Scottish classical composer

John Thomson (28 October 1805 - 18 May 1841) was a Scottish classical composer. He was born in Sprouston, Roxburghshire, the son of Andrew Mitchell Thomson, the minister of Sprouston Church.

Portrait of John Thomson by William Smellie Watson

==Life and career==
Thomson studied in Germany with a letter of introduction to the Mendelssohn family, and his Drei Lieder were published in Leipzig in 1838. John Purser contends that we have to look to Schumann to find anything comparable to these songs published two years before Schumann composed any songs in his mature style. The first song, Keiner von den Schönheit Töchtern, is based on the poem There be none of beauty's daughters by Byron, set in German by Thomson to match the other songs.

Thomson became the first Reid Professor of Music at the University of Edinburgh in 1838. As a musicologist he edited the Vocal Melodies of Scotland, and he was one of the first conductors to provide his audience with a programme of his concerts giving a critical analysis of the works to be performed. His other compositions included a fine bagatelle for solo piano, a six-part Glee With Whispering Winds, three operas, a flute concerto and a flute quartet, and concert arias. However his career was cut short by his death in 1841.

Among Thompson's compositions admired by his younger contemporary Felix Mendelssohn when they met in Edinburgh in the summer of 1829 was a G minor piano trio of 1826, in which stormy and sometimes fierce passages are mixed with Schubertian warmth.
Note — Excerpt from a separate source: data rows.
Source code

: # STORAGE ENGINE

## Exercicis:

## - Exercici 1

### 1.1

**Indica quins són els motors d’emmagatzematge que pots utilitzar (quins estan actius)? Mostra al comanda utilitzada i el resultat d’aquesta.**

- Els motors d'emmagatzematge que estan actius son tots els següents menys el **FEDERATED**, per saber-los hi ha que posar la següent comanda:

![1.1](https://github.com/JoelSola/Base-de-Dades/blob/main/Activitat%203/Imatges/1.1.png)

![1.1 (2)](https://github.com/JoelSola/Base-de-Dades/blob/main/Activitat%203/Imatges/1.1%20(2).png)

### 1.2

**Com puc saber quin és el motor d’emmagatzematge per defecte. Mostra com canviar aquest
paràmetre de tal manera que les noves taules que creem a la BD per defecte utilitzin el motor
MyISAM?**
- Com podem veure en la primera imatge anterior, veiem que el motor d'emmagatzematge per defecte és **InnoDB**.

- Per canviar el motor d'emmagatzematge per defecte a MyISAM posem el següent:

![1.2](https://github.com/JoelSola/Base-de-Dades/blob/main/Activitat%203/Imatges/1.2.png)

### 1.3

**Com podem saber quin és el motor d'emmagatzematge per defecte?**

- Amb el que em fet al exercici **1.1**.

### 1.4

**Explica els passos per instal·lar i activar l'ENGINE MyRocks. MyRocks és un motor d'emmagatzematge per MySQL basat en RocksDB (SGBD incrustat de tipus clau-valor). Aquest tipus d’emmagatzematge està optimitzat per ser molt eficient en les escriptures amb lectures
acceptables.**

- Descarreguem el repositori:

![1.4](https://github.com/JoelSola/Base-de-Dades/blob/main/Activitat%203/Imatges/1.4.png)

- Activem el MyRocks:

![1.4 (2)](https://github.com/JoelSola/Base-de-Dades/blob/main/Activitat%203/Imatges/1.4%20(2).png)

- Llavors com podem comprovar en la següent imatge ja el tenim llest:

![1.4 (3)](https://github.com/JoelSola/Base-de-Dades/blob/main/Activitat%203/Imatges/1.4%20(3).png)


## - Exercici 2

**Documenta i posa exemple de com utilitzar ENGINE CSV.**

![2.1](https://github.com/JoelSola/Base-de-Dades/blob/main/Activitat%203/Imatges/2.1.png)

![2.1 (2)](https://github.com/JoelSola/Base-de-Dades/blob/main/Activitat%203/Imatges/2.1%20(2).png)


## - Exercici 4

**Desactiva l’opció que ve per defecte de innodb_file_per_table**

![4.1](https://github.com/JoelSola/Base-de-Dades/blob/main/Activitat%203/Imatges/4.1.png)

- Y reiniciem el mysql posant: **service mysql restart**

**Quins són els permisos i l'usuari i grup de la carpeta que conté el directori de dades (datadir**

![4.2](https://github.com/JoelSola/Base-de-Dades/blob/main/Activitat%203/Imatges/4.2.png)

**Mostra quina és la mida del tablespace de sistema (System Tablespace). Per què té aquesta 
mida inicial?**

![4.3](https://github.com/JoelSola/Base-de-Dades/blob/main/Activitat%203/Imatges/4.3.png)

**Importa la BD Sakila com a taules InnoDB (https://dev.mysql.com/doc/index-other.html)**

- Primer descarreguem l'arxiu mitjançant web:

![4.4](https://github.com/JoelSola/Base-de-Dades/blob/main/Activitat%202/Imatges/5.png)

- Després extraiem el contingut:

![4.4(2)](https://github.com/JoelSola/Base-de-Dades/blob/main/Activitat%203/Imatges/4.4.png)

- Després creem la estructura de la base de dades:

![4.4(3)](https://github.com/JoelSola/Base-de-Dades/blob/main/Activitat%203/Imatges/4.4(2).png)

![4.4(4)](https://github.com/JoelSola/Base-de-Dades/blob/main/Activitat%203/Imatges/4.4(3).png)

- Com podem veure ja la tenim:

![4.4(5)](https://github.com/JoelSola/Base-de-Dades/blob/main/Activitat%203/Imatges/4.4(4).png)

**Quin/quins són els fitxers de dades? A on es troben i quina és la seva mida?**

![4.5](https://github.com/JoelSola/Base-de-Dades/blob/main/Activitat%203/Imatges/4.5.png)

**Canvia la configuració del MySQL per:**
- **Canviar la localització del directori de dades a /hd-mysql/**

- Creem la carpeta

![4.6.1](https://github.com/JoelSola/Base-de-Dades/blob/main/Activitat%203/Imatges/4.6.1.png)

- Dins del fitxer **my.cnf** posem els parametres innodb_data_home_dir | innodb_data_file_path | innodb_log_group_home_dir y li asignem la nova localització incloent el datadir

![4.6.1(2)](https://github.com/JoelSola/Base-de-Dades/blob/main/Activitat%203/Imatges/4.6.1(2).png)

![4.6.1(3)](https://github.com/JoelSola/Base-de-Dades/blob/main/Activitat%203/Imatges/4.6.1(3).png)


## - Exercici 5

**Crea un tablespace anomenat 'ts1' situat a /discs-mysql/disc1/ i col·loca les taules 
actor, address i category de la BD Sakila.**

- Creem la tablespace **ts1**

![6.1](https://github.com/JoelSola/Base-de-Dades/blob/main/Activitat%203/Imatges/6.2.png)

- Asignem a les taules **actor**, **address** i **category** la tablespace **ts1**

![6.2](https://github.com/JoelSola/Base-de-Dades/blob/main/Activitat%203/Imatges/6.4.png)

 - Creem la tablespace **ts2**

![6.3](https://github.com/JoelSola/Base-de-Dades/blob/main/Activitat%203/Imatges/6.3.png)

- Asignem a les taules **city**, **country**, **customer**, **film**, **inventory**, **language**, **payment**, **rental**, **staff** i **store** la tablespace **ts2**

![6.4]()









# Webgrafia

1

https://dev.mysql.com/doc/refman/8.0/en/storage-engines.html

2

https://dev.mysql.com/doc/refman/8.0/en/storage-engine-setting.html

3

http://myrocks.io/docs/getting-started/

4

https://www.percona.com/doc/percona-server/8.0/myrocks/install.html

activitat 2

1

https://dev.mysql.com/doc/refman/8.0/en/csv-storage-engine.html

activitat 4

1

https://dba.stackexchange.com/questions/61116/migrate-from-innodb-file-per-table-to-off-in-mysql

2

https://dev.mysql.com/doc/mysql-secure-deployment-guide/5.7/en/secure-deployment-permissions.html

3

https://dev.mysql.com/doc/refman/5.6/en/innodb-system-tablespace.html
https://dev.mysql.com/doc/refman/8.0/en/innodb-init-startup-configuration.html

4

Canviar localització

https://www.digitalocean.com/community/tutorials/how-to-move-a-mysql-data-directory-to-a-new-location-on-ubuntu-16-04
Another favourite of Mendelssohn's was his lively rondo of 1828. They became friends and Fanny Mendelssohn is cited as saying that she liked Thomson "best of all the Britons I know". Thomson's C major trio is described as a fine work.

Subsequently, his work was little performed, but it was featured in John Purser's Scotland's Music series, and a group of people in Kelso organised a bicentennial festival in 2005. Scores of some of John Thomson's compositions are available on the website of the International Music Score Library Project.